Delphine Peras, L’Express, 3 janvier 2008
Le Bûcher des vanités
De Nicolas Fargues, on connaît depuis Le Tour du propriétaire, publié en 2000, l’art de brosser des études de mœurs acérées et jubilatoires qui en font l’un des observateurs les plus fins des comportements contemporains. Privilégiant introspection et observation, son écriture épouse un ton faussement relâché touchant chose rare au naturel. L’écrivain, né en 1972, semble, comme beaucoup de son époque, s’être autant nourri de la musique et du cinéma que de la littérature. Il en découle dans ses romans un sens du rythme, des dialogues et de la construction qui en font des objets souvent hypnotiques, des livres que l’on ne lâche pas, distillant longtemps après leur lecture des sons et des images.
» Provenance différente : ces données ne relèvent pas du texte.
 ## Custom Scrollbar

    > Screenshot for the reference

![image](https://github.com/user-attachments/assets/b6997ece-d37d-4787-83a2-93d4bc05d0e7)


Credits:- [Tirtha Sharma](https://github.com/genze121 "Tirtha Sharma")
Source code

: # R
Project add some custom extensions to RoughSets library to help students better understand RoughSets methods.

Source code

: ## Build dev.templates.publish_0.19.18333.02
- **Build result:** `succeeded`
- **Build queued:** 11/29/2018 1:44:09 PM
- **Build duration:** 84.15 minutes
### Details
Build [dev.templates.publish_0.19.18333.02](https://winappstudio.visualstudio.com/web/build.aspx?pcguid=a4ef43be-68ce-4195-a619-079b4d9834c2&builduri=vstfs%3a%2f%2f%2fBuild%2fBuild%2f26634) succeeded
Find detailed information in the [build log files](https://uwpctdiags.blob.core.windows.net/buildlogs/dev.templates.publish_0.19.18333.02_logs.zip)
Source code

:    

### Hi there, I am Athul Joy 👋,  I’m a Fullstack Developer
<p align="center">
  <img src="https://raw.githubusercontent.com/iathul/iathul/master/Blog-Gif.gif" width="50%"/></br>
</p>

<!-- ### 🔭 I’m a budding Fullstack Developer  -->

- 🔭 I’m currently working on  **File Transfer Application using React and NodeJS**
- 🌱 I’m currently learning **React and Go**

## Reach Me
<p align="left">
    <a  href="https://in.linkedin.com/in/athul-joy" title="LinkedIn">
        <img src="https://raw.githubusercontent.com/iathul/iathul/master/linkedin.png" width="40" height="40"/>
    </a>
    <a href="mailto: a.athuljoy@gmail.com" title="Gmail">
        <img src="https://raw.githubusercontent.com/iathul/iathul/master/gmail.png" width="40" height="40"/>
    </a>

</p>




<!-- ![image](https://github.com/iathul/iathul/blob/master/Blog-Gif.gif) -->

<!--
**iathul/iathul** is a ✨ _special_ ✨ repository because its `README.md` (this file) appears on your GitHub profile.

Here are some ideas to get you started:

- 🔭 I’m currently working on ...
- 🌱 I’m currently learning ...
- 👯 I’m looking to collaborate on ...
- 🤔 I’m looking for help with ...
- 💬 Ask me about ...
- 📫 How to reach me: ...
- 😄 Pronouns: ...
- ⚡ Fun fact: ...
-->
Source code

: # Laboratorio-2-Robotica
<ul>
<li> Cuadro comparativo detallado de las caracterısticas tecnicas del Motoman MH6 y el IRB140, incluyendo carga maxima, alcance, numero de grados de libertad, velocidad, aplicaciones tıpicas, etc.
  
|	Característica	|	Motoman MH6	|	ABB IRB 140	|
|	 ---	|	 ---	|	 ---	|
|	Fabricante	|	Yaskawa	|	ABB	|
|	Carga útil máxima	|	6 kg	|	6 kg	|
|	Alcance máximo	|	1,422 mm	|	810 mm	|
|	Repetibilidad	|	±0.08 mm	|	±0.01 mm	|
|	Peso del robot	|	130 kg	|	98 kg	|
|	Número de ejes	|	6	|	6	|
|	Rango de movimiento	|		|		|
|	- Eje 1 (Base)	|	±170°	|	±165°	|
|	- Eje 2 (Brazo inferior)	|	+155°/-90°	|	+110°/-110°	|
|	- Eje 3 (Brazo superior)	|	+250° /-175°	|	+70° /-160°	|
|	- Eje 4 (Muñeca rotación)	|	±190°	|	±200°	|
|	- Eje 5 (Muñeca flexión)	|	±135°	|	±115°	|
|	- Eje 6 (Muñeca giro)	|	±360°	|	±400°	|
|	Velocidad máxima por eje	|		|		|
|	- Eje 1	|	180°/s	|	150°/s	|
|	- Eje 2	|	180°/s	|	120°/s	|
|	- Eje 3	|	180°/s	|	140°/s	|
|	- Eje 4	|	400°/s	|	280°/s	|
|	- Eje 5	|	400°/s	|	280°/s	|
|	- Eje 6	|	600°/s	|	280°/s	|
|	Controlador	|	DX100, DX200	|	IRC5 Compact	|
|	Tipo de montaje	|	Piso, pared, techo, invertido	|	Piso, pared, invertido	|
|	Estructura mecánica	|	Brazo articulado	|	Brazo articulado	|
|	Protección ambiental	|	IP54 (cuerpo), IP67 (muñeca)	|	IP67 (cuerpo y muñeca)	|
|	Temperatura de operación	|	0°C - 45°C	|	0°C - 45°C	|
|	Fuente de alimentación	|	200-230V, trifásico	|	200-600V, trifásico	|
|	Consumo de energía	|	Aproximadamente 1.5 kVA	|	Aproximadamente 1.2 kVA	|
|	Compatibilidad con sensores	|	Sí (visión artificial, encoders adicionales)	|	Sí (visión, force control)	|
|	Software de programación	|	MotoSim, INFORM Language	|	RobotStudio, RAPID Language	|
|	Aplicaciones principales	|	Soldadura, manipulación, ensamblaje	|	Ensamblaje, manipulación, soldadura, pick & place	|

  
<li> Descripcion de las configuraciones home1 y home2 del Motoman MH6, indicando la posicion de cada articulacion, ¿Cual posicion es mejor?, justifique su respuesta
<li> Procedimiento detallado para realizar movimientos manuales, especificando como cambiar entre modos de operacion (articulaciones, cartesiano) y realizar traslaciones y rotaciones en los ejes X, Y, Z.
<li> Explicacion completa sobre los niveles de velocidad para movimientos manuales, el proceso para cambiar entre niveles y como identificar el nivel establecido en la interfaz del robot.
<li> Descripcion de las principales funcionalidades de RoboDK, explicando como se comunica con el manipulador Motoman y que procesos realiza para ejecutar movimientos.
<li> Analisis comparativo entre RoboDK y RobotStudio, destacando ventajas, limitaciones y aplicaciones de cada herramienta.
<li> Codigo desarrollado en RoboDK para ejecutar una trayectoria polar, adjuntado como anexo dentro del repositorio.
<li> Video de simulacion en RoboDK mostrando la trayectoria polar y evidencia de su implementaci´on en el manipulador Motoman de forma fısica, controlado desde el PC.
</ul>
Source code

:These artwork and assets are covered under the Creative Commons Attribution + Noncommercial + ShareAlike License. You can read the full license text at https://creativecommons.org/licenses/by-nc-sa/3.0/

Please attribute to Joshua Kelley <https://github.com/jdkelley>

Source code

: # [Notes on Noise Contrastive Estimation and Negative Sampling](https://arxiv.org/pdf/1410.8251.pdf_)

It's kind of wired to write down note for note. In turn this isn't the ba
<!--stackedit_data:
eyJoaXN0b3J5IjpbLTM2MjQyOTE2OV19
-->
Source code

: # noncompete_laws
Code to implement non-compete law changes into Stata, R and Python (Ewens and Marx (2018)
Le cinéma, justement, constitue l’arrière-plan de son sixième titre, Beau Rôle, où l’on suit les pérégrinations sentimentales et familiales d’Antoine Mac Pola qui, à trente-cinq ans, a enfin décroché un début de notoriété avec un premier rôle. Antoine jouit de son nouveau statut tout en cultivant un chagrin d’amour mal cicatrisé, mais le malaise cardiaque de son père, à Richeterre aux Concordines, va amener l’acteur loin de Paris pour un retour à ses racines…
Le cinéma, bûcher des vanités et machine à créer des chefs-d’œuvre, permet à l’écrivain de manier les paradoxes qu’il aime tant révéler ou de glisser de brillantes digressions, comme ce développement sur les films de Steven Soderbergh. On savoure aussi une charge contre le cinéma français, charge étendue plus loin aux néobourgeois hexagonaux « si certains de leur intelligence et de leur insurpassable raffinement, avec leur énième second degré, leur esthétisme décalé, leur mauvais goût volontaire, leur hype rétro et leur ironie de rigueur », créatures pathétiques incapables de vivre « sans ADSL ni boutique de fringues vintage à proximité ».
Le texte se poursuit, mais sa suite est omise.